Pool3D

Description

Info

Parent class: Module

Derived classes: MaxPool3D, AvgPool3D

General information

This module implements an abstract class of three-dimensional pooling.

Pooling is the process of nonlinear compaction of the initial tensor by applying a given mathematical operation (averaging or choosing a maximum value) to the subtensors of the initial tensor. Thus, each element of the output tensor will be the result of the selected operation on the corresponding subtensor.

As a result of applying the pooling operation without using special techniques, the dimension of the maps of the output tensor is smaller than the dimension of the maps of the original one.

For the input tensor of shape (N, C, D_{in}, H_{in}, W_{in}) and the output tensor of shape (N, C, D_{out}, H_{out}, W_{out}) the operation is performed as follows (we consider the i-th element of the batch and the j-th map):

out(N_i, C_j, d, h, w) = OP(input(N_i, C_j, stride_d \times d + t, stride_h \times h + m, stride_w \times w + n))

where

N - batch size;
C - number of maps in the tensor;
H - map size in height;
W - map size in width; stride_d, stride_h, stride_w - pooling stride along the map depth, height and width, respectively;
OP - operation of averaging \frac{1}{k_dk_hk_w}\sum_{t=0}^{k_d-1}\sum_{m=0}^{k_h-1}\sum_{n=0}^{k_w-1} or choosing a maximum value \max\limits_{t=0..k_d-1}\max\limits_{m=0..k_h-1}\max\limits_{n=0..k_w-1};
k_d, k_h, k_w - size of the pooling kernel in depth, height and width, respectively.
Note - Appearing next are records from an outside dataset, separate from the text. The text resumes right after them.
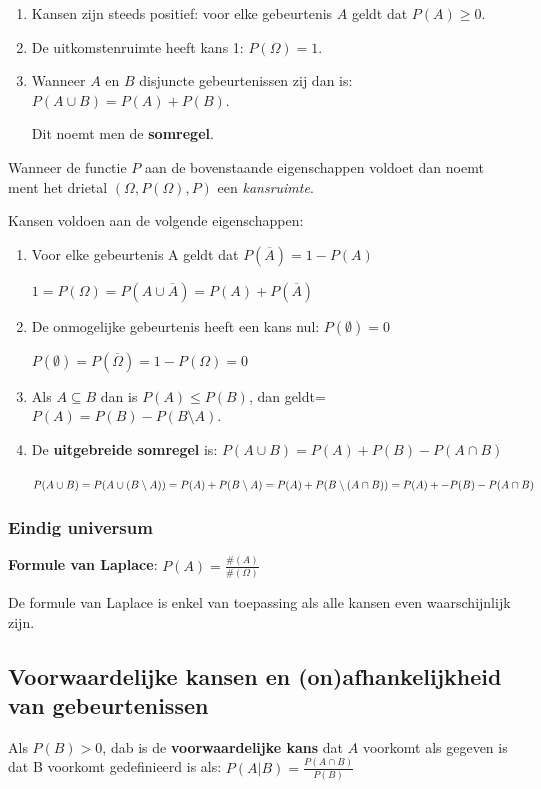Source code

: \documentclass[a4paper,12pt]{article}
\begin{document}
\begin{enumerate}
\item Kansen zijn steeds positief: voor elke gebeurtenis $A$ geldt dat $P(A) \geq 0$.
\item De uitkomstenruimte heeft kans 1: $P(\Omega)=1$.
\item Wanneer $A$ en $B$ disjuncte gebeurtenissen zij dan is: $P(A\cup B)=P(A)+P(B)$.

Dit noemt men de \textbf{somregel}.
\end{enumerate}

Wanneer de functie $P$ aan de bovenstaande eigenschappen voldoet dan noemt ment het drietal $(\Omega, P(\Omega), P)$ een \textit{kansruimte}.

Kansen voldoen aan de volgende eigenschappen:
\begin{enumerate}
\item Voor elke gebeurtenis A geldt dat $P(\overline{A}) = 1-P(A)$

$1 = P(\Omega) = P(A\cup \overline{A}) = P(A) + P(\overline{A})$
\item De onmogelijke gebeurtenis heeft een kans nul: $P(\emptyset)=0$

$P(\emptyset)= P(\overline{\Omega}) = 1 - P(\Omega) = 0$
\item Als $A \subseteq B$ dan is $P(A)\leq P(B)$, dan geldt= $P(A) = P(B) - P(B\setminus A)$.
\item De \textbf{uitgebreide somregel} is: $P(A \cup B) = P(A) + P(B) - P(A \cap B)$

$P(A\cup B) = P(A \cup (B\setminus A))\\
= P(A) + P(B\setminus A)\\
= P(A) + P(B\setminus (A \cap B))\\
= P(A) +- P(B) - P(A \cap B)$
\end{enumerate}
\subsubsection{Eindig universum}
\textbf{Formule van Laplace}: $P(A)=\frac{\#(A)}{\#(\Omega)}$

De formule van Laplace is enkel van toepassing als alle kansen even waarschijnlijk zijn.

\subsection{Voorwaardelijke kansen en (on)afhankelijkheid van gebeurtenissen}
Als $P(B)>0$, dab is de \textbf{voorwaardelijke kans} dat $A$ voorkomt als gegeven is dat B voorkomt gedefinieerd is als:
$P(A|B)=\frac{P(A\cap B)}{P(B)}$
\end{document}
The pooling layer often alternates with convolution layers (see ConvND). Pooling, as was mentioned above, conducts nonlinear compaction of feature maps. This implies the following: if during the previous convolution operation a certain set of features was revealed, then a less detailed map is suitable for further processing; the number of calculations will decrease, and the accuracy of the model will not change significantly. Another positive effect of the operation is a decrease in the likelihood of overfitting the model: the model is trained on more abstract representations of objects.

Operation parameters


Pooling type


Pooling type implies a mathematical operation that is applied to the current subtensor. Traditionally, these mathematical operations are calculating the average value and calculating the maximum value.


Kernel size size


The size of the pooling kernel is the size of the subtensor that will be the subject of the selected operation. As a rule, three-dimensional pooling kernels are selected cubic.


Pooling stride stride


The pooling stride determines how far the pooling kernel moves each step before interacting with the subset of the map elements. A stride of one means that the kernel slides continuously and does not skip elements. A stride of two means that the kernel skips every other element of the map. This feature helps to reduce the number of calculations and the dimension of the output tensor, working with the same source data.


Padding pad


The padding parameter determines the number of additional layers of elements along the perimeter of the initial input tensor, filled with values according to certain rules. This makes it possible to avoid the loss of boundary elements of maps given the certain sets of other parameters.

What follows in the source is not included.